Gov. Ted Strickland's administration wants certain freight trucks to carry heavier loads on highways so that Ohio farmers and manufacturers can increase exports, a policy change unpopular with critics who say the added weight would further damage roads.
The plan, pushed by agriculture lobbyists to help spur corn and soybean exports, puts state transportation officials in a delicate position of balancing economic interests with the struggle to maintain Ohio's highways.
Overweight trucks carrying items such as construction equipment or other freight cause about $144 million in pavement damage to Ohio highways each year, according to a 2009 study by the state Department of Transportation. The trucking industry only partly covers that cost, paying about $97 million in taxes and overweight fees, leaving taxpayers to cover a $45 million shortfall.
The new plan calls for the weight limit on trucks carrying international shipping containers loaded with grain or any other product to be raised from 80,000 pounds to 94,000 pounds.
Other states, including Illinois and Virginia, already have higher weight limits, leaving Ohio at a competitive disadvantage when trying to expand exports to growing markets such as Japan and China, said Chris Henney, director of legislative relations for the Ohio Farm Bureau, one of several agriculture groups pressing for the change.
Supporters want the new rule approved by a panel of state lawmakers by October, just in time for the fall harvest.
That would allow international shipping containers that come to the U.S. carrying shoes or other consumer items to be filled with commodities at grain elevators for the return trip overseas, Henney said.
Containers left partially empty to meet Ohio's 80,000-pound weight limit aren't cost effective to ship, he said. Ohio had 4,113 grain-filled containers lifted for export in 2009 compared with 185,000 in Illinois, a state with heavier weight limits.
Ohio's agricultural exports totaled $2.9 billion in 2008, ranking it 16th in the nation, according to the latest statistics compiled by the federal government.

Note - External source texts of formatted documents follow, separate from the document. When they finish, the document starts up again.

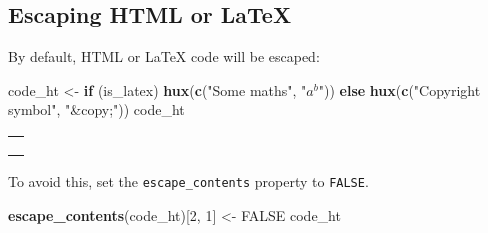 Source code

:\documentclass[]{article}
\newenvironment{Shaded}{\begin{snugshade}}{\end{snugshade}}
\newcommand{\KeywordTok}[1]{\textcolor[rgb]{0.13,0.29,0.53}{\textbf{#1}}}
\newcommand{\DecValTok}[1]{\textcolor[rgb]{0.00,0.00,0.81}{#1}}
\newcommand{\StringTok}[1]{\textcolor[rgb]{0.31,0.60,0.02}{#1}}
\newcommand{\OtherTok}[1]{\textcolor[rgb]{0.56,0.35,0.01}{#1}}
\newcommand{\ControlFlowTok}[1]{\textcolor[rgb]{0.13,0.29,0.53}{\textbf{#1}}}
\newcommand{\NormalTok}[1]{#1}
\begin{document}
\FloatBarrier

\subsection{Escaping HTML or LaTeX}\label{escaping-html-or-latex}

By default, HTML or LaTeX code will be escaped:

\begin{Shaded}
\begin{Highlighting}[]
\NormalTok{code_ht <-}\StringTok{ }\ControlFlowTok{if}\NormalTok{ (is_latex) }\KeywordTok{hux}\NormalTok{(}\KeywordTok{c}\NormalTok{(}\StringTok{"Some maths"}\NormalTok{, }\StringTok{"$a^b$"}\NormalTok{)) }\ControlFlowTok{else} 
      \KeywordTok{hux}\NormalTok{(}\KeywordTok{c}\NormalTok{(}\StringTok{"Copyright symbol"}\NormalTok{, }\StringTok{"&copy;"}\NormalTok{))}
\NormalTok{code_ht}
\end{Highlighting}
\end{Shaded}

\begin{table}[h]
\centering\begin{tabularx}{0.5\textwidth}{p{}}


\hhline{}
\arrayrulecolor{black}

\multicolumn{1}{!{\vrule width 0pt}l!{\vrule width 0pt}}{\cellcolor[RGB]{255, 255, 255}\rule{0pt}{\baselineskip+4pt}\raggedright Some maths\rule[-4pt]{0pt}{4pt}} \tabularnewline[-0.5pt]


\hhline{}
\arrayrulecolor{black}

\multicolumn{1}{!{\vrule width 0pt}l!{\vrule width 0pt}}{\cellcolor[RGB]{255, 255, 255}\rule{0pt}{\baselineskip+4pt}\raggedright \$a\verb|^|b\$\rule[-4pt]{0pt}{4pt}} \tabularnewline[-0.5pt]


\hhline{}
\arrayrulecolor{black}
\end{tabularx}
\end{table}

\FloatBarrier

To avoid this, set the \texttt{escape\_contents} property to
\texttt{FALSE}.

\begin{Shaded}
\begin{Highlighting}[]
\KeywordTok{escape_contents}\NormalTok{(code_ht)[}\DecValTok{2}\NormalTok{, }\DecValTok{1}\NormalTok{] <-}\StringTok{ }\OtherTok{FALSE}
\NormalTok{code_ht}
\end{Highlighting}
\end{Shaded}
\end{document}
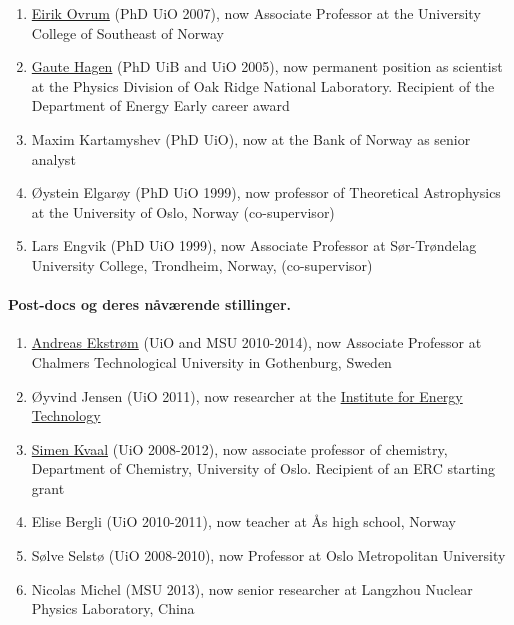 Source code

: \documentclass[aps,floatfix,preprint]{revtex4-1}
\begin{document}
\begin{enumerate}
\item \href{{https://www.hbv.no/om-hbv-kontakt-oss-ansatte/eirik-ovrum-article125026-6688.html}}{Eirik Ovrum} (PhD UiO 2007), now Associate Professor at the University College of Southeast of Norway

\item \href{{https://www.ornl.gov/staff-profile/gaute-hagen}}{Gaute Hagen} (PhD UiB and UiO 2005), now permanent position as scientist at the Physics Division of Oak Ridge National Laboratory. Recipient of the Department of Energy Early career award

\item Maxim Kartamyshev (PhD UiO), now at the Bank of Norway as senior analyst

\item Øystein Elgarøy (PhD UiO 1999), now professor of Theoretical Astrophysics at the University of Oslo, Norway (co-supervisor)

\item Lars Engvik (PhD UiO 1999), now Associate Professor at Sør-Trøndelag University College, Trondheim, Norway, (co-supervisor)
\end{enumerate}

\noindent
\paragraph*{Post-docs og deres nåværende stillinger.}
\begin{enumerate}
\item \href{{https://www.chalmers.se/en/Staff/Pages/Andreas-Ekstrom.aspx}}{Andreas Ekstrøm} (UiO and MSU 2010-2014), now Associate Professor  at Chalmers Technological University in Gothenburg, Sweden

\item Øyvind Jensen (UiO 2011), now researcher at the \href{{https://www.ife.no/en}}{Institute for Energy Technology}

\item \href{{http://www.mn.uio.no/kjemi/english/people/aca/simenkv/index.html}}{Simen Kvaal} (UiO 2008-2012), now associate professor of chemistry, Department of Chemistry, University of Oslo. Recipient of an ERC starting grant

\item Elise Bergli (UiO 2010-2011), now teacher at Ås high school, Norway

\item Sølve Selstø (UiO 2008-2010), now  Professor at Oslo Metropolitan University

\item Nicolas Michel (MSU 2013), now senior researcher at Langzhou Nuclear Physics Laboratory, China
\end{enumerate}
\end{document}
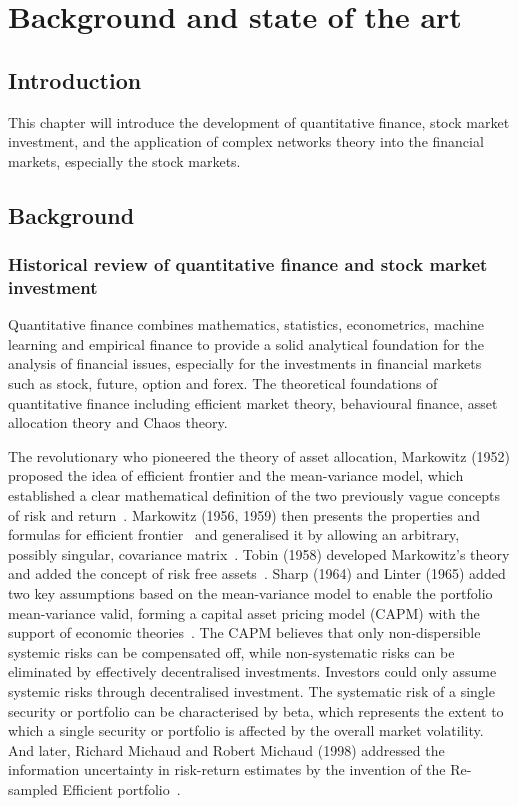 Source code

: \chapter[Background]{Background and state of the art}
\label{cpt:back}

\section{Introduction}
This chapter will introduce the development of quantitative finance, stock market investment, and the application of complex networks theory into the financial markets, especially the stock markets.

\section{Background}
\subsection{Historical review of quantitative finance and stock market investment}
Quantitative finance combines mathematics, statistics, econometrics, machine learning and empirical finance to provide a solid analytical foundation for the analysis of financial issues, especially for the investments in financial markets such as stock, future, option and forex. The theoretical foundations of quantitative finance including efficient market theory, behavioural finance, asset allocation theory and Chaos theory.

The revolutionary who pioneered the theory of asset allocation, Markowitz (1952) proposed the idea of efficient frontier and the mean-variance model, which established a clear mathematical definition of the two previously vague concepts of risk and return~\cite{portfolio}. Markowitz (1956, 1959) then presents the properties and formulas for efficient frontier~\cite{markowitz1956optimization} and generalised it by allowing an arbitrary, possibly singular, covariance matrix~\cite{markowitz1959portfolio}. Tobin (1958) developed Markowitz's theory and added the concept of risk free assets~\cite{tobin1958liquidity}. Sharp (1964) and Linter (1965) added two key assumptions based on the mean-variance model to enable the portfolio mean-variance valid, forming a capital asset pricing model (CAPM) with the support of economic theories~\cite{equilibrium, diversification}. The CAPM believes that only non-dispersible systemic risks can be compensated off, while non-systematic risks can be eliminated by effectively decentralised investments. Investors could only assume systemic risks through decentralised investment. The systematic risk of a single security or portfolio can be characterised by beta, which represents the extent to which a single security or portfolio is affected by the overall market volatility. And later, Richard Michaud and Robert Michaud (1998) addressed the information uncertainty in risk-return estimates by the invention of the Re-sampled Efficient portfolio~\cite{michaud1998asset}.

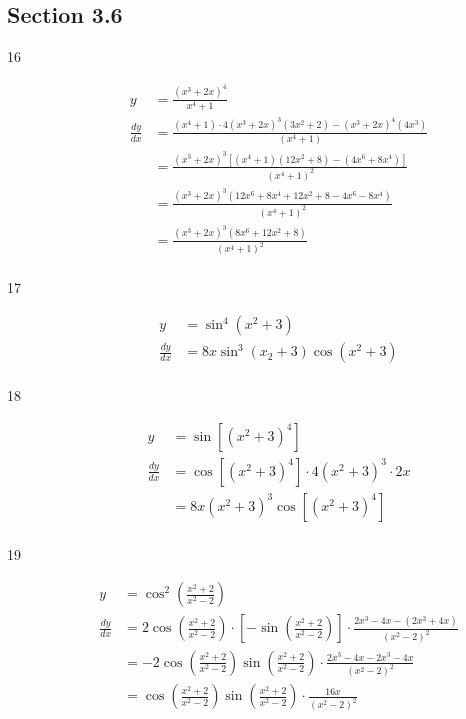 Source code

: \documentclass{exam}
\begin{document}
\subsection{Section 3.6}

\begin{description}


\item[16]
\begin{align*}
  y &= \frac{(x^3 + 2x)^4}{x^4 + 1} \\
  \frac{dy}{dx} &= \frac{(x^4 + 1) \cdot 4(x^3 + 2x)^3(3x^2 + 2) - (x^3 + 2x)^4(4x^3)}{(x^4 + 1)} \\
  &= \frac{ (x^3 + 2x)^3 [ (x^4 + 1)(12x^2 + 8) - (4x^6 + 8x^4) ]}{(x^4 + 1)^2} \\
  &= \frac{ (x^3 + 2x)^3 (12x^6 + 8x^4 + 12x^2 + 8 - 4x^6 - 8x^4)}{(x^4 + 1)^2} \\
  &= \frac{ (x^3 + 2x)^3 (8x^6 + 12x^2 + 8 )}{(x^4 + 1)^2} \\
\end{align*}

\item[17]
\begin{align*}
  y  &= \sin^4(x^2 + 3) \\
  \frac{dy}{dx} &= 8x \sin^3(x_2 + 3) \cos(x^2 + 3) \\
\end{align*}

\item[18]
\begin{align*}
  y &= \sin [ (x^2 + 3)^4] \\
  \frac{dy}{dx} &= \cos [ (x^2 + 3)^4] \cdot 4(x^2 + 3)^3 \cdot 2x \\
                &= 8x (x^2 + 3)^3 \cos [ (x^2 + 3)^4]  \\
\end{align*}

\item[19]
\begin{align*}
  y &= \cos^2 \left( \frac{x^2 + 2}{x^2 - 2} \right) \\
  \frac{dy}{dx} &= 2 \cos \left( \frac{x^2 + 2}{x^2 - 2} \right) 
    \cdot \left[ - \sin \left( \frac{x^2 + 2}{x^2 - 2} \right) \right] 
    \cdot \frac{2x^3 - 4x - (2x^3 + 4x)}{(x^2 - 2)^2} \\
  &= -2 \cos \left( \frac{x^2 + 2}{x^2 - 2} \right) 
    \sin \left( \frac{x^2 + 2}{x^2 - 2} \right) 
    \cdot \frac{2x^3 - 4x - 2x^3 - 4x}{(x^2 - 2)^2} \\
  &= \cos \left( \frac{x^2 + 2}{x^2 - 2} \right) 
     \sin \left( \frac{x^2 + 2}{x^2 - 2} \right) 
     \cdot \frac{16x}{(x^2 - 2)^2} \\
\end{align*}


\end{description}
\end{document}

Critics of heavier truck loads include the railroad industry, which competes with trucks to move grain and other freight.
The new policy is being rushed without answers to how it will increase the cost of maintaining roads and sets a bad precedent that may lead to more trucks and even heavier shipments, said Art Arnold, president of the Ohio Railroad Association.
The state issues about 270,700 special hauling permits a year. Officials have not estimated how many more permits are likely to come from the weight change but don't expect to see a dramatic increase in the government's cost of maintaining roads, said Scott Varner, spokesman for the transportation department.
The new policy would be limited. For example, no out-of-state trucks would be allowed to carry these loads, and the trucks must travel on a select number of approved state highways and bridges — structures that can handle the extra weight, he said.
The trucks would unload shipping containers at Ohio intermodal facilities, where they would be placed on cargo planes or on trains bound for an international port.
"Moving freight more efficiently is a good thing, but where is the analysis of the energy use, air emissions and pavement impact?" said Jack Shaner, deputy director at the Ohio Environmental Council. "I think Ohioans deserve that full analysis before going forward."